- Opening Delimiter -

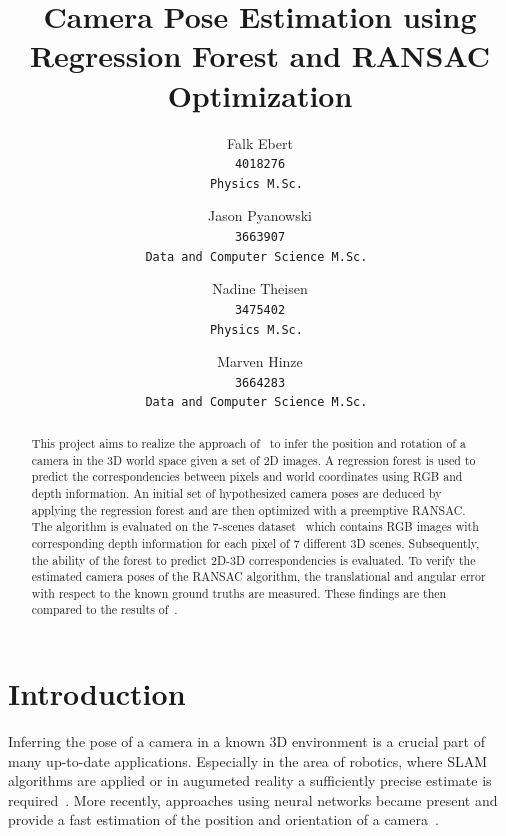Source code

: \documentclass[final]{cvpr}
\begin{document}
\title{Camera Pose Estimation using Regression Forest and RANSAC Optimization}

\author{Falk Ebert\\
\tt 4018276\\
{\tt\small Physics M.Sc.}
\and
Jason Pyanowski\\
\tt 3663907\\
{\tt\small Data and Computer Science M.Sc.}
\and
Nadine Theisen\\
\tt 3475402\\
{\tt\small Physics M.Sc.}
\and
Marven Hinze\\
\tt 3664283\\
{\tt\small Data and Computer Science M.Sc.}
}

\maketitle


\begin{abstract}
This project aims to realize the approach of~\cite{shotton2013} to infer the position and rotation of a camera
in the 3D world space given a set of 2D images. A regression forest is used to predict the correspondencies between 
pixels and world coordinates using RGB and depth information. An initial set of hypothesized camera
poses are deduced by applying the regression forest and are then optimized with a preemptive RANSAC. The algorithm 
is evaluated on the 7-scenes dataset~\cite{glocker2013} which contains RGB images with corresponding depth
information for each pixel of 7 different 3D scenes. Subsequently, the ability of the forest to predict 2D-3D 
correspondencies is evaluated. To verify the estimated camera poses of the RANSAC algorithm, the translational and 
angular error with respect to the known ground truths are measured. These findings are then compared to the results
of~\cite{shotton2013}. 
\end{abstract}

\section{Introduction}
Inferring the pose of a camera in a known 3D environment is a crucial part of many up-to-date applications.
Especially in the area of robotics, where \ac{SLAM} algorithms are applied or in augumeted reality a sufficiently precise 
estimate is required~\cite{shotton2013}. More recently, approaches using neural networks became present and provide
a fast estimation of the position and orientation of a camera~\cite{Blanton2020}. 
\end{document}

- Closing Delimiter -
- Opening Delimiter -

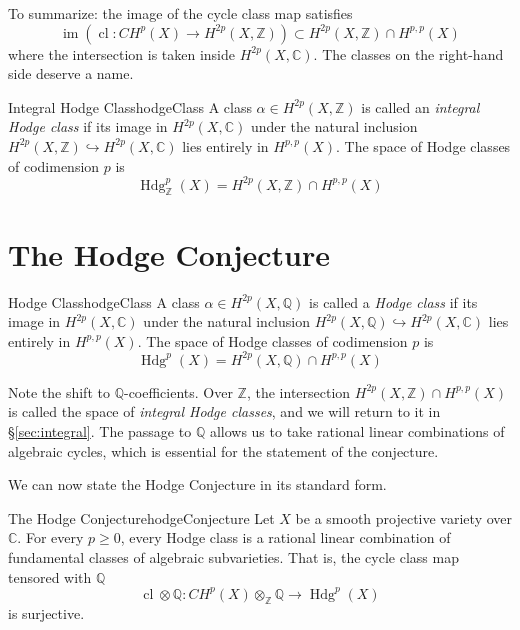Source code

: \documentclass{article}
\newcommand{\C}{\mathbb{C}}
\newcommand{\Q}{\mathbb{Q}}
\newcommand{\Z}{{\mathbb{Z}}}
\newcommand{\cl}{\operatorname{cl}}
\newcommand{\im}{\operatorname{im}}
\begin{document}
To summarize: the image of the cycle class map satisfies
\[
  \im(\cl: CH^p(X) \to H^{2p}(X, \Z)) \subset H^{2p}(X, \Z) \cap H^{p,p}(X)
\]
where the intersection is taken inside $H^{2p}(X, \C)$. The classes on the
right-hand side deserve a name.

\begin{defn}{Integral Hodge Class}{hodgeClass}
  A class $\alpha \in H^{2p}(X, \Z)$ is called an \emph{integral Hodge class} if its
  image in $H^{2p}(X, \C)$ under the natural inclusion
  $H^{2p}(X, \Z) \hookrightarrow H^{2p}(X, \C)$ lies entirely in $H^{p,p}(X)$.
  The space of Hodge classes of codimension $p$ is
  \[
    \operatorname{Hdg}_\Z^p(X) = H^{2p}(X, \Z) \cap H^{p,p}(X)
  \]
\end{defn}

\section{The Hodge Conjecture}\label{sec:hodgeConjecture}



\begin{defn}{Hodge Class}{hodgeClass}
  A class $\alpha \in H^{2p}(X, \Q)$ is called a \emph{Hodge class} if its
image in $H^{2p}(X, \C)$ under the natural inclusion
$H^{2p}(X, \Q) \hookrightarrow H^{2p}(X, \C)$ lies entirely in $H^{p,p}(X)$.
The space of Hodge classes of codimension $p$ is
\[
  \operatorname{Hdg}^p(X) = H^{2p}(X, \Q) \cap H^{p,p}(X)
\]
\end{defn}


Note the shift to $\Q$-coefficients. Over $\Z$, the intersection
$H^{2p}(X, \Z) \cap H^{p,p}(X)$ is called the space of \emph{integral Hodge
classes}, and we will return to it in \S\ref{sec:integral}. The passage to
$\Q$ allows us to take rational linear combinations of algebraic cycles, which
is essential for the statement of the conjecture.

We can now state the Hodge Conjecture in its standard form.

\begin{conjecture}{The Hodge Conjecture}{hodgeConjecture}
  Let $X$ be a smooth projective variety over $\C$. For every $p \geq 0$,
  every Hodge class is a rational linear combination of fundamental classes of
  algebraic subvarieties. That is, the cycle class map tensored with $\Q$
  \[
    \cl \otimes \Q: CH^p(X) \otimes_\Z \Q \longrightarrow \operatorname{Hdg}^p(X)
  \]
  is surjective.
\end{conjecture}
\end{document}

- Closing Delimiter -
- Opening Delimiter -

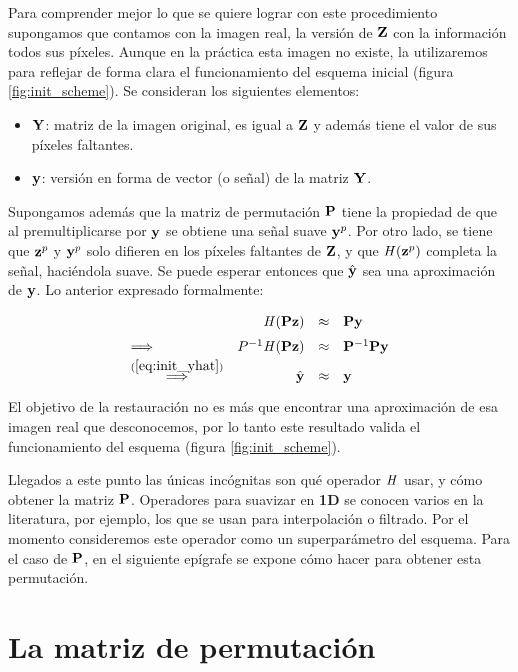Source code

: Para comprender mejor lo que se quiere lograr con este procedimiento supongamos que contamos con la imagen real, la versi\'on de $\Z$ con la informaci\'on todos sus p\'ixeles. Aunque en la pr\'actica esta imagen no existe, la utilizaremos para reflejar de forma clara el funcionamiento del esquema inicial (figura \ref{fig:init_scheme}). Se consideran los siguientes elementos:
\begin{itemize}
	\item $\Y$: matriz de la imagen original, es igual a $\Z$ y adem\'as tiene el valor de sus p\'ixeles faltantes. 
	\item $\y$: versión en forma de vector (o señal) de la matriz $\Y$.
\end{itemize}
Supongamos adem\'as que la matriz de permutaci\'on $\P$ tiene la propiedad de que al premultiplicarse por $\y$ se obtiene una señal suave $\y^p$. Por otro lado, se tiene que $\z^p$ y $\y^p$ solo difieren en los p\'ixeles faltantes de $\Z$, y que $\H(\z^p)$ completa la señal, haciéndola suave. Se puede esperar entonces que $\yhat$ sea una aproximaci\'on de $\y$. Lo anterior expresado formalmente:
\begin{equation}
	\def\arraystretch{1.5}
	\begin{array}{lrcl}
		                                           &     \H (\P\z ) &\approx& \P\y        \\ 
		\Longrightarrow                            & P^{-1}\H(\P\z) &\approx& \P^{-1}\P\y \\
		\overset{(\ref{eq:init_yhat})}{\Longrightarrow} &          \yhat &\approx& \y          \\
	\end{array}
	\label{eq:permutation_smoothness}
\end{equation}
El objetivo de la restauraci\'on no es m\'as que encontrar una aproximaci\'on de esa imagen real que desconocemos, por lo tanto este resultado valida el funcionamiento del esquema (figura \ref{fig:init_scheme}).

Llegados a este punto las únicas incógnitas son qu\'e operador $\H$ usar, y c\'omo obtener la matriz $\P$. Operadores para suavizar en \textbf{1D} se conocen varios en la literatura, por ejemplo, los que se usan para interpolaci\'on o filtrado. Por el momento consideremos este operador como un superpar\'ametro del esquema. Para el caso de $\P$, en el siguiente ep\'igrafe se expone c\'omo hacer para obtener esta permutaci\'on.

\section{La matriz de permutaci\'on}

- Closing Delimiter -

_Task to complete_
Within the material above, extract exactly the lines that start at the line containing "Especially in the" and stop after the line containing "present and provide", and only those.

_Solution_
Especially in the area of robotics, where \ac{SLAM} algorithms are applied or in augumeted reality a sufficiently precise 
estimate is required~\cite{shotton2013}. More recently, approaches using neural networks became present and provide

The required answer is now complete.